The Silver Pagoda takes its name from the 5,000 silver tiles that adorn its floor,

but it is also home to hundreds of royal gifts accumulated over the years. Among

these is a small emerald Buddha, and there is also a more elaborate solid-gold Buddha

encrusted with diamonds, which was created in 1906 to the exact proportions of King


The walls surrounding the square in which the Silver Pagoda stands are decorated

with paintings of the Reamker, Cambodia's version of the epic Indian legend, the

Ramayana. The mural, which has seen an impressive history in the 100 years since

it was painted, is in a somewhat dilapidated state but still has a unique charm.

To reach the next point of interest head south across the park to Sihanouk Blvd,

and look to your right for a view of another distinctive city landmark: the Independence

Monument. At night the dark stone archway with its innumerable Naga heads is

bathed in blue, red and white light, the colors of the country's flag.

The monument was designed in 1958 by the renowned Khmer architect Vann Molyvann.

Discussion over its artistic value leaves many divided: is it an architectural innovation

or just a tawdry lump of brown stone? Whatever the opinion, the monument does serve

two worthy purposes: it commemorates the country's independence from France in 1953,

and honors Cambodia's war dead.

Other buildings designed by Vann Molyvann include the Olympic Stadium, which

is being renovated, and the Chatomuk Theater, which is on the river near the Royal

Palace and is home to visiting shows and local performances.


If you've had enough of the endless Angkor paintings in the streets surrounding

the museum, Phnom Penh's vibrant markets provide an enjoyably hectic experience,

with a wide range of souvenirs available at good prices.

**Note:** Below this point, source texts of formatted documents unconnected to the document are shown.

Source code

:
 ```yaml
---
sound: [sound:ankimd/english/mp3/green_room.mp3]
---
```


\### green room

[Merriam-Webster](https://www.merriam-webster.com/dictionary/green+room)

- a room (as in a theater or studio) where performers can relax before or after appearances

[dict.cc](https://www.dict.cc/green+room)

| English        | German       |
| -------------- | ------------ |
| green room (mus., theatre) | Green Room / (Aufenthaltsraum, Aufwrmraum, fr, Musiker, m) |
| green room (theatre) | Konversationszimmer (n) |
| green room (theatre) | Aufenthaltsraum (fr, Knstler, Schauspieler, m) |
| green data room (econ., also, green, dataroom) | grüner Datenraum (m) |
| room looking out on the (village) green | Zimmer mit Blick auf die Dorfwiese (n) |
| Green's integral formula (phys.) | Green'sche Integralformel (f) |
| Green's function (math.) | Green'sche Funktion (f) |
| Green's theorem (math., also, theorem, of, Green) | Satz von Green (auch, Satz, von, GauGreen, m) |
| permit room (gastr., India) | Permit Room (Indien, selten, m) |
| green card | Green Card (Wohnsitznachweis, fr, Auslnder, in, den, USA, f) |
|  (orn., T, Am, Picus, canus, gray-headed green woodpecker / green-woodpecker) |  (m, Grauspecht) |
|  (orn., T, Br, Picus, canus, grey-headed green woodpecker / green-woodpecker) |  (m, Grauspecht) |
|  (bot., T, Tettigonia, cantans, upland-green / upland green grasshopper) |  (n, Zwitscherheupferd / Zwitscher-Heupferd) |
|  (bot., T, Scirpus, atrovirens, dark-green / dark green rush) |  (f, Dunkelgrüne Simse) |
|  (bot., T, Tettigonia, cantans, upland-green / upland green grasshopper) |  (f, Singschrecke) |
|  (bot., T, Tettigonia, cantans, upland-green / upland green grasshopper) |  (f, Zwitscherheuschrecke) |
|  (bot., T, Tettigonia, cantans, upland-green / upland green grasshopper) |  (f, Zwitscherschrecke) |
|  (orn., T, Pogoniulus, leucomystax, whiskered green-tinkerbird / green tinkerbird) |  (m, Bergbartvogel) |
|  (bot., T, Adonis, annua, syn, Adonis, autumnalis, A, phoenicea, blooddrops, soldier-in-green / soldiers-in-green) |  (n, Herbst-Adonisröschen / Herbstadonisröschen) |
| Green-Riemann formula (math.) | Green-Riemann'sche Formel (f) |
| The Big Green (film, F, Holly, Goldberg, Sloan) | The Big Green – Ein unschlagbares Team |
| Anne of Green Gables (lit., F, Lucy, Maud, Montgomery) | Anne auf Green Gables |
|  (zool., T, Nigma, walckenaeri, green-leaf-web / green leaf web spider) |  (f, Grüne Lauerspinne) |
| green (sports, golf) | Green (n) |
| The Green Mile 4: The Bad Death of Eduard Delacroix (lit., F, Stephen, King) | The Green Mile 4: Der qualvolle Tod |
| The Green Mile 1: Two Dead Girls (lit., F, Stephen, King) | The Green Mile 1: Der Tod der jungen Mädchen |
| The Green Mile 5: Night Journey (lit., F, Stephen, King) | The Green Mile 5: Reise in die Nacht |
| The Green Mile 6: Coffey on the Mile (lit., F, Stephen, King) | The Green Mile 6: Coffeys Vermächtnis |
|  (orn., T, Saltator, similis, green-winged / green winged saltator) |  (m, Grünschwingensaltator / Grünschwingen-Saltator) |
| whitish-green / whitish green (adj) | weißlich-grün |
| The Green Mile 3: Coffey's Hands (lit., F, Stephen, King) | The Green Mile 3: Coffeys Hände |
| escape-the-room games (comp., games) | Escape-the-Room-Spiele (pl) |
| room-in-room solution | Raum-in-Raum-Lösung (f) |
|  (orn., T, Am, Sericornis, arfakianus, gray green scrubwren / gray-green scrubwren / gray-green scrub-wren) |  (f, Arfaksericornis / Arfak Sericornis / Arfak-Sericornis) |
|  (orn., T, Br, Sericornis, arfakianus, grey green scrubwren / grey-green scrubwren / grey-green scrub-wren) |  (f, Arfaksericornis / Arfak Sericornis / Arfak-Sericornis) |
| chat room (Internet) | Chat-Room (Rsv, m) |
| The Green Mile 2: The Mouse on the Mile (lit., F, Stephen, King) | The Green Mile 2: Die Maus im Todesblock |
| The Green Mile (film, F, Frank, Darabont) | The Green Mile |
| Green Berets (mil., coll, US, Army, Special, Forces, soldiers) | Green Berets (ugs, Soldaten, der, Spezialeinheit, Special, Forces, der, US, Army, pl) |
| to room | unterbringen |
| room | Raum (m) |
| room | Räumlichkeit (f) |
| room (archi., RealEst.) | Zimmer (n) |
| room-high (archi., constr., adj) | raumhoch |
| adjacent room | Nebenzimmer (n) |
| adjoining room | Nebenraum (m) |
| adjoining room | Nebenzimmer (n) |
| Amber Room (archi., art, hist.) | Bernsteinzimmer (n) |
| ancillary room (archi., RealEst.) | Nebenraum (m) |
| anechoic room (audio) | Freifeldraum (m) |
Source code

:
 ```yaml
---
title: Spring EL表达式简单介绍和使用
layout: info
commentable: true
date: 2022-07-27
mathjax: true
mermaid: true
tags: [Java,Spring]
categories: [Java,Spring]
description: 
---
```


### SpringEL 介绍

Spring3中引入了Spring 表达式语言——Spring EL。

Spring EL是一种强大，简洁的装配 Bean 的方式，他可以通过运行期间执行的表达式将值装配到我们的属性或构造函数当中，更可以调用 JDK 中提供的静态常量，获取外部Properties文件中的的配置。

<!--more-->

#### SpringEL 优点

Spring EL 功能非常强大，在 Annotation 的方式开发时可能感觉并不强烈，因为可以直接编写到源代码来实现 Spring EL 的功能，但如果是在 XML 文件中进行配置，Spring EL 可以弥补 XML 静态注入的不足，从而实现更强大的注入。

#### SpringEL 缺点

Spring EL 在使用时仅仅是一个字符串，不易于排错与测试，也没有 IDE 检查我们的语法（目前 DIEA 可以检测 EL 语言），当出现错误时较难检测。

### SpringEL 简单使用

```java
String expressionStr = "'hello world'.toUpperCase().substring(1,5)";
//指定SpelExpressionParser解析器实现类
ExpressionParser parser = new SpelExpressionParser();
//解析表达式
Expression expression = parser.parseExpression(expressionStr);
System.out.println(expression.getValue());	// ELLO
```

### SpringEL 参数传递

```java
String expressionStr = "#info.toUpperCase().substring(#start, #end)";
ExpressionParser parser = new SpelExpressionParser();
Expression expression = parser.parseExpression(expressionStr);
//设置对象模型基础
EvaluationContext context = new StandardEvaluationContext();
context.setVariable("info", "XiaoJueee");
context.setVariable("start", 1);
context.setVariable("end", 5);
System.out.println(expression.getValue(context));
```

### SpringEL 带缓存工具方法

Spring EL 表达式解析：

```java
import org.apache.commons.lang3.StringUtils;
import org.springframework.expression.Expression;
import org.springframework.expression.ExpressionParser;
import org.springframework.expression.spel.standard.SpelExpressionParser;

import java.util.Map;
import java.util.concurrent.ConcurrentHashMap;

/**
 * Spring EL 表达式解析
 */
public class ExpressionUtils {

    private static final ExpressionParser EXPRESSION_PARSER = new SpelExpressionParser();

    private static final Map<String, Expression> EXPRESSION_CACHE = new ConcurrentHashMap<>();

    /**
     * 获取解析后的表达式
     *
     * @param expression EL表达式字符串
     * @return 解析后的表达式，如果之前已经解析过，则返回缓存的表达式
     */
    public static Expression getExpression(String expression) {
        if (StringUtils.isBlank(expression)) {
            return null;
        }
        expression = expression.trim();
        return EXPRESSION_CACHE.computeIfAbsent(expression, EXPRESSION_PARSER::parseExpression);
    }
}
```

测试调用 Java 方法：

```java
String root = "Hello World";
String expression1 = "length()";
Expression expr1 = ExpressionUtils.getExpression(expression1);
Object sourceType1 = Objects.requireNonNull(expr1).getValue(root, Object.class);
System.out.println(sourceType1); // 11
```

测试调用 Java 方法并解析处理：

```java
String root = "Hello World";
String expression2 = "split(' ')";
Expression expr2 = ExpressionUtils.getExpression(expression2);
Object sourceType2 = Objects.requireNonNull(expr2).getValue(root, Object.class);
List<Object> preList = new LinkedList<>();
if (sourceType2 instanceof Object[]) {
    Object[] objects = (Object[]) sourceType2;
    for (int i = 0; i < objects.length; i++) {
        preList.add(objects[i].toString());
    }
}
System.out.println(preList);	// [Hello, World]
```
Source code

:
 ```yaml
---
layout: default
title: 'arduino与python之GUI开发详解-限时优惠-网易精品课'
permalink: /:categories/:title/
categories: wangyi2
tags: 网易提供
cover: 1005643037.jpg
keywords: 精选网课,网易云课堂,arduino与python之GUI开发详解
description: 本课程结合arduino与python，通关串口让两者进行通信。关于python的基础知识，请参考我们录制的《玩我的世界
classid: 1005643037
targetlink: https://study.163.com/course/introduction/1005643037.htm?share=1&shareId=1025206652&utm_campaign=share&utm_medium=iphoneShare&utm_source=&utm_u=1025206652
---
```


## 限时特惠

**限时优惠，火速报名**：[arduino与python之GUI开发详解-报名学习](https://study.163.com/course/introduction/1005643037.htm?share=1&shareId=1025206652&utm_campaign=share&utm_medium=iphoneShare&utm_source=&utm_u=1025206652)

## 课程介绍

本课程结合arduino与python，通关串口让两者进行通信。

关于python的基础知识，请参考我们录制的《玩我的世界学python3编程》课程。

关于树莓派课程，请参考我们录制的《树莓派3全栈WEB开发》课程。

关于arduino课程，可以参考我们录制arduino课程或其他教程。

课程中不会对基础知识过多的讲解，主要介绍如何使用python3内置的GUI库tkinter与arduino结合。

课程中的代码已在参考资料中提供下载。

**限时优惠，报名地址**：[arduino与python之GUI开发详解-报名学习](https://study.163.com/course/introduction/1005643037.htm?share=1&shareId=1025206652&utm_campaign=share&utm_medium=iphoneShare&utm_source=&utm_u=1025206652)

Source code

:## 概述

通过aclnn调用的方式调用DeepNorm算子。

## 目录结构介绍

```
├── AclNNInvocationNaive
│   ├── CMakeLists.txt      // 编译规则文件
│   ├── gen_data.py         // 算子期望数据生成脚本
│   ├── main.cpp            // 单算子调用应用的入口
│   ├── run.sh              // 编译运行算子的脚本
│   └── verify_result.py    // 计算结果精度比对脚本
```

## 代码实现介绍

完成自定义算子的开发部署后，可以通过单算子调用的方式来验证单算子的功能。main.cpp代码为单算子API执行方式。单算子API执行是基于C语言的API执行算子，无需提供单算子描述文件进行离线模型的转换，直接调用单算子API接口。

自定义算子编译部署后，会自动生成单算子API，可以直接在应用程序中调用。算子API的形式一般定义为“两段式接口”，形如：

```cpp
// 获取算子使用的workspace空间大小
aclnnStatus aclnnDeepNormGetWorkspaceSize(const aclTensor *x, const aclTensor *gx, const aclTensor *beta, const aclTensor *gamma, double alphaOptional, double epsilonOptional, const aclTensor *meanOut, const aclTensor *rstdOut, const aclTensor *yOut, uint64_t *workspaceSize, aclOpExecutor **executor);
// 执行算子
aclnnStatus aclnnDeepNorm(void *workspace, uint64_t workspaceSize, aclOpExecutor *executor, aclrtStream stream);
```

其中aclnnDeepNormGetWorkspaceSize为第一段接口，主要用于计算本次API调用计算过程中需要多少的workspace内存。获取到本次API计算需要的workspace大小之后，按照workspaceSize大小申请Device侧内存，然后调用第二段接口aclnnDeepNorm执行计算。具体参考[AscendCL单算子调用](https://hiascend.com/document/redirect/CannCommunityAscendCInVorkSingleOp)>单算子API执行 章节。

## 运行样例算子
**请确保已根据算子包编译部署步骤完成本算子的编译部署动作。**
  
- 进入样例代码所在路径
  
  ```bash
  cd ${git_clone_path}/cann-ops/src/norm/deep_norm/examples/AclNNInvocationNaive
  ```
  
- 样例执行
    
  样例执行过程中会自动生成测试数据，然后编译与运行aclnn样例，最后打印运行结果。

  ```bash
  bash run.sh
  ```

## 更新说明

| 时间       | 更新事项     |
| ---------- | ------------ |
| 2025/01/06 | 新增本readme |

The unique art-deco style of the Central Market (Psah Thmei), which was built

by the French in 1937, makes it one of Phnom Penh's most intriguing buildings.

A wander inside the domed yellow-orange structure reveals silk scarves, table cloths

and kramas hawked alongside fruit and vegetables. Those with no sense of smell and

a strong stomach are encouraged to visit the meat section, where you can buy concertinas

of dried fish, or perhaps the snout or ear of a pig, alongside more appetizing cuts

of meat.

The Russian Market (Psah Tuol Tumpong) is another way to spend an interesting

hour or so. If you are short of clothing, tourist tat, CDs, or even if you simply

fancy trying your hand at building your own motorbike piece by piece, then this is

your place.

Other markets which offer less in the way of souvenirs but an authentic look at the

everyday shopping experience of city residents include Psah Chah, Psah Olympic and

Psah Orasey.

Other sites

Not far from the Russian Market is the Tuol Sleng Genocide Museum, formerly

known as S-21, which offers a sobering look at one dominating aspect of the country's

recent history. The museum was originally a high school before the Khmer Rouge turned

it into an interrogation and torture facility in the mid-1970s.

The building has been left very much the way it was found when the Vietnamese arrived

in Phnom Penh in 1979, and raw reminders can be seen in the prisoners' cells. Traces

of blood still stain the floor, and black and white photos of many of the victims

line the walls, face after face staring blankly at the visitor, the simplicity of

the display adding to the power of the images.

The infamous Killing Fields (Chhoeung Ek), where prisoners at Tuol Sleng were

taken to after interrogation, lie 15 kilometers outside Phnom Penh. The site is now

a memorial and mass grave for thousands of victims of the Khmer Rouge.

Bear in mind that there are also many attractions in the nearby countryside. One

hour north is Udong, a hill that affords exceptional views of the surrounding

flat landscape. In the 19th century the hill was bejeweled with pagodas, canals and

terraces. Little remains of its past, but the handful of ruins offers a glimpse into

the glory of the former capital city.

Other attractions within an hour of Phnom Penh include Tonle Bati, a 12th

century temple popular at weekends, and Phnom Chisor, a well preserved 11th

century Angkorian temple set on a hilltop.